Tale istituto, che trova un suo corrispondente generico nell’art. 6 co. 1 lett. b) della L. n. 241/90, dal quale si discosta per talune peculiarità giustificate dal settore di competenza, è stato poi recepito nel codice dei contratti pubblici all’art. 46, modificato dall’introduzione del co. 1 ter e dall’introduzione dell’art. 38 co. 2 bis ed oggi confluito nel nuovo art. 83 co. 9 del codice appalti.

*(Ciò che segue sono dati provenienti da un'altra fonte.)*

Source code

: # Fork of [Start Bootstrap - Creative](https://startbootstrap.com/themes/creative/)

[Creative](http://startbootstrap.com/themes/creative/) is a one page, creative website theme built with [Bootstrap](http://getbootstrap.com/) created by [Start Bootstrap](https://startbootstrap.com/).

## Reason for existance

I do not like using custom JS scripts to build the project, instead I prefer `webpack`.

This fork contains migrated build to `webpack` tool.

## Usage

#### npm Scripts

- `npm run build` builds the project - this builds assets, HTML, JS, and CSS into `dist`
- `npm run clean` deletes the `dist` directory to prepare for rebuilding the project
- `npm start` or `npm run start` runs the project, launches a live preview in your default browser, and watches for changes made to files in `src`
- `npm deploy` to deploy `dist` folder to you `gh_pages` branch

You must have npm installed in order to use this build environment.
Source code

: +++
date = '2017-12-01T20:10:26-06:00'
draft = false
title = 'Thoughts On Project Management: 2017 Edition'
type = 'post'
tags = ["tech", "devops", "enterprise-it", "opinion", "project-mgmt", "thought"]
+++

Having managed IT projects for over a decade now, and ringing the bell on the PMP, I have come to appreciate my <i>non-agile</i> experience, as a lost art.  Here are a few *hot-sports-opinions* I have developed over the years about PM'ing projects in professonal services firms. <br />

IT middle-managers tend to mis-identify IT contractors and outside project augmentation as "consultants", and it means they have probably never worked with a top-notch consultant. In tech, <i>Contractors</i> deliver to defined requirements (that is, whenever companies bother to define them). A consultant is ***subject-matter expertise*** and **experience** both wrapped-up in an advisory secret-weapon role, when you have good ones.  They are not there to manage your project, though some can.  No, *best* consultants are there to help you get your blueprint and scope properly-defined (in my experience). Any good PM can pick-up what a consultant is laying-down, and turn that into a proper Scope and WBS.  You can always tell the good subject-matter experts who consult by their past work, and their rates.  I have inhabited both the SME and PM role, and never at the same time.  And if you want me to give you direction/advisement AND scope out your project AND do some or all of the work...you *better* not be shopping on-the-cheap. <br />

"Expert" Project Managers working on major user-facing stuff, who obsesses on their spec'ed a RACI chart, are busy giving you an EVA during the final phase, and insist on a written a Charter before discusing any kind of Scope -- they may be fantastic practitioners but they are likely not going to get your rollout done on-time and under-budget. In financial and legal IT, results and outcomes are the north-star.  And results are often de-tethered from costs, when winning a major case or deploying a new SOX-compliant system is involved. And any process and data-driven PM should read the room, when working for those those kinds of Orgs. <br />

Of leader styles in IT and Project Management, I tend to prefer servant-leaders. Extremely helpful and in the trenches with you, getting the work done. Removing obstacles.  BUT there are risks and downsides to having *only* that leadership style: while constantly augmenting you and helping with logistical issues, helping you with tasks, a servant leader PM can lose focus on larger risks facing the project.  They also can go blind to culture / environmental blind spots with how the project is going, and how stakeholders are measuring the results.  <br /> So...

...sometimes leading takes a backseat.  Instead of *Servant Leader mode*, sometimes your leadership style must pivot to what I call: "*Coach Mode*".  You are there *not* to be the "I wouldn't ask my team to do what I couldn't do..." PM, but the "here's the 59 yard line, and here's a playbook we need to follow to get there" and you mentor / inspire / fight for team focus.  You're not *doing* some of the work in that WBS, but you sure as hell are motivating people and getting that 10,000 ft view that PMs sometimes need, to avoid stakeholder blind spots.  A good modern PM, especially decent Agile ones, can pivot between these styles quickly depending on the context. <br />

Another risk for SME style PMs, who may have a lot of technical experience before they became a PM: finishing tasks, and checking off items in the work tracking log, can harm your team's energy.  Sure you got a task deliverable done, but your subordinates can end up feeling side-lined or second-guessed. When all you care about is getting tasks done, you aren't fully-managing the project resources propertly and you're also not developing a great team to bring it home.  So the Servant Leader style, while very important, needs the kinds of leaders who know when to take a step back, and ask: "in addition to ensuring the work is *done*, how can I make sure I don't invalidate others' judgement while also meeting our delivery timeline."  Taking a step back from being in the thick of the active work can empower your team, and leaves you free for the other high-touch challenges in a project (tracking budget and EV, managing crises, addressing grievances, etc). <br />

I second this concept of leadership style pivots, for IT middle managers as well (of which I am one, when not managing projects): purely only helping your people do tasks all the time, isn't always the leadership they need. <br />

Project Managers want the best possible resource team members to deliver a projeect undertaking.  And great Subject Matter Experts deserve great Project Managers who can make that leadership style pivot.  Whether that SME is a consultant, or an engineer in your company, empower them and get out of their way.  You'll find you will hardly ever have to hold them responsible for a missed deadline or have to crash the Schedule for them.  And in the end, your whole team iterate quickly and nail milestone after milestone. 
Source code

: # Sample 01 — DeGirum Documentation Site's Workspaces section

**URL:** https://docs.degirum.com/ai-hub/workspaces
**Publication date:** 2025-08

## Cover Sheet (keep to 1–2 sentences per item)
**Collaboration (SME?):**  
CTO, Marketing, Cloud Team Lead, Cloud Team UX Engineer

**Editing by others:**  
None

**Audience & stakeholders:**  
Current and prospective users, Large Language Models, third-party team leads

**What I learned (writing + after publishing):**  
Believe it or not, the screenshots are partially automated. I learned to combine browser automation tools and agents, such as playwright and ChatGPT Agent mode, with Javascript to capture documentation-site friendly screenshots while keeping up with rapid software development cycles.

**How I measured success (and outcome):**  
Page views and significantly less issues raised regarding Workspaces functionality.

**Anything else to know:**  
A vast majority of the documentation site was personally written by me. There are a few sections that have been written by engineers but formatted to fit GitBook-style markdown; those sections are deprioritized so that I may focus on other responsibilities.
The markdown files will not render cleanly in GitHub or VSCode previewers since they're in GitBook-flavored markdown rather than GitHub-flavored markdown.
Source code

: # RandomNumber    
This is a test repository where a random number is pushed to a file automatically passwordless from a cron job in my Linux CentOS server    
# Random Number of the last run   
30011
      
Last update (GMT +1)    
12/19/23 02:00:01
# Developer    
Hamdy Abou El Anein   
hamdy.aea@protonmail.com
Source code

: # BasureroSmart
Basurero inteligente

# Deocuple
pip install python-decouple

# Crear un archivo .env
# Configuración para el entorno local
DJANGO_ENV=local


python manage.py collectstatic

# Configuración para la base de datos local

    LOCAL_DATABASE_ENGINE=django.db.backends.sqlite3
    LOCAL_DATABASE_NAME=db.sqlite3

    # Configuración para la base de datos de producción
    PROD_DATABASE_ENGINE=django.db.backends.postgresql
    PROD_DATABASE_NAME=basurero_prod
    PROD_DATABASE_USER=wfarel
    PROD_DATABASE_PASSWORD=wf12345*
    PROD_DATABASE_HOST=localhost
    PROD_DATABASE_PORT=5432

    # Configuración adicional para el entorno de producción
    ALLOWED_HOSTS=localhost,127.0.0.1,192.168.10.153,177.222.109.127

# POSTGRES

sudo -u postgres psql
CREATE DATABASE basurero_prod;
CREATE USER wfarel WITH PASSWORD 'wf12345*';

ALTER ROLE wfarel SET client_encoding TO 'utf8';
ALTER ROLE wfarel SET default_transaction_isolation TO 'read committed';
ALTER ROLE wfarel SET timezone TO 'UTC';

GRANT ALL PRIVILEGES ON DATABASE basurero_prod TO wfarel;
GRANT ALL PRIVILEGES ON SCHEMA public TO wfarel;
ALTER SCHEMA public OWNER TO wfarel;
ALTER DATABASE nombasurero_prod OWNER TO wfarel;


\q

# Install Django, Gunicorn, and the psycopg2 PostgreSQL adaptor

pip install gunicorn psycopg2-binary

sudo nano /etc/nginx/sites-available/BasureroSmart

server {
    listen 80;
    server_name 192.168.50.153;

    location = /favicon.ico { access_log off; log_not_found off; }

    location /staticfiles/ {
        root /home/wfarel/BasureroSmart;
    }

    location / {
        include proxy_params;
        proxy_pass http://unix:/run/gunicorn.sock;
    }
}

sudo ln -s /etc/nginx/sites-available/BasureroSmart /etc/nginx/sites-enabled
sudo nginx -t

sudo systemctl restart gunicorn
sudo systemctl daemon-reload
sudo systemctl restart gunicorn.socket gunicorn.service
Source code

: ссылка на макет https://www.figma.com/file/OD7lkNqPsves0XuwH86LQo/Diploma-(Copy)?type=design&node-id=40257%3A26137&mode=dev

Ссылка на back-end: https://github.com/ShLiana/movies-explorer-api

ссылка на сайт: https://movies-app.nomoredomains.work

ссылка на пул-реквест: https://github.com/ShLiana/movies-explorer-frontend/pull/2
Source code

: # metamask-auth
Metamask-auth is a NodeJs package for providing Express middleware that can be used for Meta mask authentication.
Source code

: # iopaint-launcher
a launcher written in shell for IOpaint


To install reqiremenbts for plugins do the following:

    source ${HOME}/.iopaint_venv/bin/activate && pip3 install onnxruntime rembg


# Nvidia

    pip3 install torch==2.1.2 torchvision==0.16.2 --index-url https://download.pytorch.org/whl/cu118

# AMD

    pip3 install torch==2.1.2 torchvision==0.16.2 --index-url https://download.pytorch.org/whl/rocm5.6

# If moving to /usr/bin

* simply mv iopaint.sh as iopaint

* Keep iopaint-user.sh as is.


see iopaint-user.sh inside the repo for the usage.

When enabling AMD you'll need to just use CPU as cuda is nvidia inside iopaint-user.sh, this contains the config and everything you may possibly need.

Il nuovo soccorso istruttorio, mediante una regolamentazione per il vero non cristallina, prevede la sanabilità di qualsiasi elemento formale della domanda e, nello specifico, la mancanza, l’incompletezza ed ogni altra irregolarità essenziale degli elementi e del documento di gara unico europeo con esclusione di quelle afferenti all’offerta tecnica ed economica.

In quest’ipotesi è prevista l’assegnazione di un termine non superiore a 10 giorni per tale regolamentazione, previa corresponsione di una sanzione pecuniaria predeterminata, non dovuta invece per le irregolarità formali ovvero per mancanza o incompletezza di dichiarazioni non essenziali, per le quali permane, però, l’obbligo di regolarizzazione.

È poi previsto che in caso di inutile decorso del termine di regolarizzazione o in caso di irregolarità  essenziali  non sanabili, il concorrente è escluso dalla gara; nonché in caso di carenze di elementi sostanziali, come di recente affermato dall’Adunanza Plenaria del Consiglio di Stato in tema di preavviso di rigetto del DURC negativo.

A ben vedere, il soccorso istruttorio si può annoverare tra quegli strumenti di semplificazione e partecipazione procedimentale che, anche in un’ottica di deflazione del contenzioso, mirano a realizzare quel disegno unitario di buona amministrazione a cui si ispirano le plurime e recenti riforme legislative.

Concludendo è possibile affermare che, in disparte i benefici derivanti dalle plurime innovazioni disposte nell’ottica di un’armonizzazione del diritto amministrativo nazionale con i principi comunitari, l’ipertrofia normativa che deriva da queste radicali riforme rischia di creare confusione e difficoltà pratico-applicative principalmente nelle ipotesi in cui si assista, seppur transitoriamente, alla permanenza di una doppia normativa, come nel caso delle procedure ad evidenza pubblica.

A tal fine risulterà necessaria una rapida ed efficiente opera di coordinamento ad opera del legislatore e della giurisprudenza, così da riordinare i vari tasselli sparsi e ricondurre ad unitarietà l’intera disciplina.